Friday, October 16, 2009

Don't Interrupt

Selling is all about relationships:

Overcoming 'True' Objections

People buy on emotion. Whether they are introverts or extroverts is immaterial, if emotions are not expressed, no purchase will be made. Just because not all people are vocal about their feelings does not mean they do not have them. It is the job of the salesperson to uncover emotions.

In any sales opportunity, a top salesperson wants one of two outcomes: closing the deal, naturally, or the opportunity to overcome objections.

Yes, you heard me correctly. If prospects are not ready to become clients, the next best thing is for them to object. The key, though, is for it to be an objection. If a concern by a prospect can't be overcome by you -- or another vendor -- it's not an objection. It's a deal-breaker and it's time to move on.

Think of your own buying habits. When you've made a purchase, if you have not done so from the get-go, but were waffling, did you ask questions? Did you "object?" When people are interested in something, whether it is good or bad, they react. They have their emotions generated. The world of sales is no different.

But how do we determine what are true objections? And once we do, what do we do to overcome them to skyrocket our sales?

Let prospects gather their thoughts. Who says they were objecting? Have you ever thought aloud? Have you ever been in a situation where your "out loud" comment was more for your sake, than who you were speaking with?

You'd be amazed. What you think was an objection may have just been an immaterial statement that prospects themselves will overcome because they were never issues from the get-go.

Gather your own composure now. Count to 10. Take a deep breath. Take another moment before responding. Remember, there is still silence, but in the world of sales, silence at this point in the process is a terrific thing. We said above that objections are "emotions being expressed." Silence is an emotion. The question is, what emotions are going on in your prospect's mind?

When silence is abounding, the prospect is always thinking about why to buy your product, not why not to buy.

For instance, when I sold long distance service for LCI International, I often ran across scenarios like this:

Prospect: "I really wanted to bring my rate all the way down to .07 per minute."
Me: Silence, 10 seconds pass.
Prospect: "But I guess .08 is pretty good, too. After all, my rate now is .15/minute and you do have much better billing. I also like the effort you have put on the account. Okay, sign me up."
(Note: Yes, this was years ago. Long distance rates have dropped dramatically.)

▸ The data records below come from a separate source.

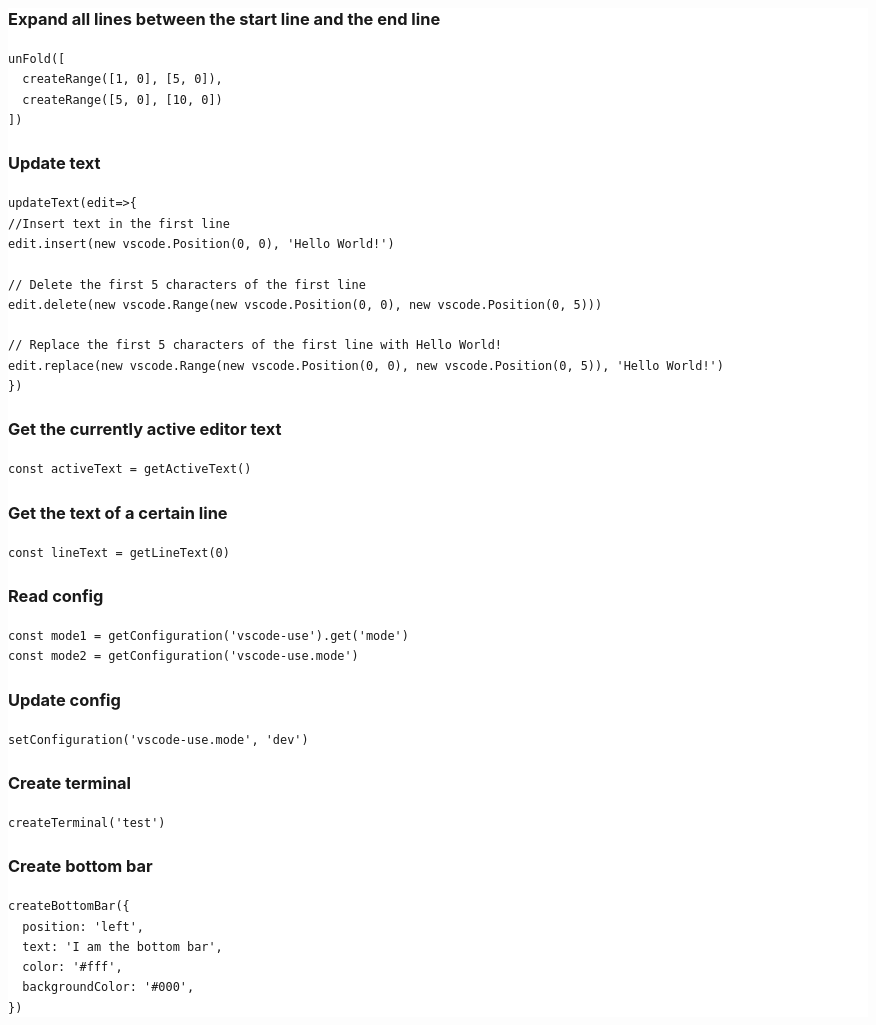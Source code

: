    ### Expand all lines between the start line and the end line
   ```
   unFold([
     createRange([1, 0], [5, 0]),
     createRange([5, 0], [10, 0])
   ])
   ```

   ### Update text
   ```
   updateText(edit=>{
   //Insert text in the first line
   edit.insert(new vscode.Position(0, 0), 'Hello World!')

   // Delete the first 5 characters of the first line
   edit.delete(new vscode.Range(new vscode.Position(0, 0), new vscode.Position(0, 5)))

   // Replace the first 5 characters of the first line with Hello World!
   edit.replace(new vscode.Range(new vscode.Position(0, 0), new vscode.Position(0, 5)), 'Hello World!')
   })
   ```

   ### Get the currently active editor text
   ```
   const activeText = getActiveText()
   ```

   ### Get the text of a certain line
   ```
   const lineText = getLineText(0)
   ```

   ### Read config
   ```
   const mode1 = getConfiguration('vscode-use').get('mode')
   const mode2 = getConfiguration('vscode-use.mode')
   ```

   ### Update config
   ```
   setConfiguration('vscode-use.mode', 'dev')
   ```

   ### Create terminal
   ```
   createTerminal('test')
   ```

   ### Create bottom bar
   ```
   createBottomBar({
     position: 'left',
     text: 'I am the bottom bar',
     color: '#fff',
     backgroundColor: '#000',
   })
   ```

Notice how I say empathize, not sympathize. This is where the "feel, felt, found" technique is effective, but you have to be careful. If you are talking to seasoned salespeople, you might want to change the words around, because they might get annoyed if they recognize what you are doing. Then again, they might be impressed and even have a good laugh with you, not at you, as they will know what you are trying to accomplish. It goes like this:

"Mr. or Ms. Prospect, I do understand how you feel. Frankly, lots of my customers have felt the same way when they first heard about our program, but what they found out after further discussion were the benefits heavily outweighed the limitations."

I disagree strongly with the premise "buyers are liars." Buyers want to tell you their true concerns. They just don't know sometimes what these concerns are. The job of the salesperson is to bring out this concern.

A better saying: "Buyers are not liars, when the right questions are asked." When prospects object, ask what they really mean in an open-ended format. For instance, you may say, "How do you mean?" or "Please explain." Then make sure you are quiet to let them answer.

If you make it to this point and the objection has still not diffused itself, it's now your turn to address the matter. But first you have to repeat back what you view as the objection -- verbatim and slowly. Then ask prospects if you understand it properly. There are two reasons to do this:

1) Ensure you understand prospects' issues
2) Ensure prospects understand their own issues.

Often when people hear something repeated that they said, they say, "Oh, is that what you heard? That's not what I meant."

Only now, do you address the objection itself and try to offer a solution. It's important that you utilize all the information you received in the first four steps. Referring to the prospects' words and needs will get you the deal. When you get that nod of agreement, then you ask for the business. Now, and only now, have you earned the right to close the deal. Don't miss it.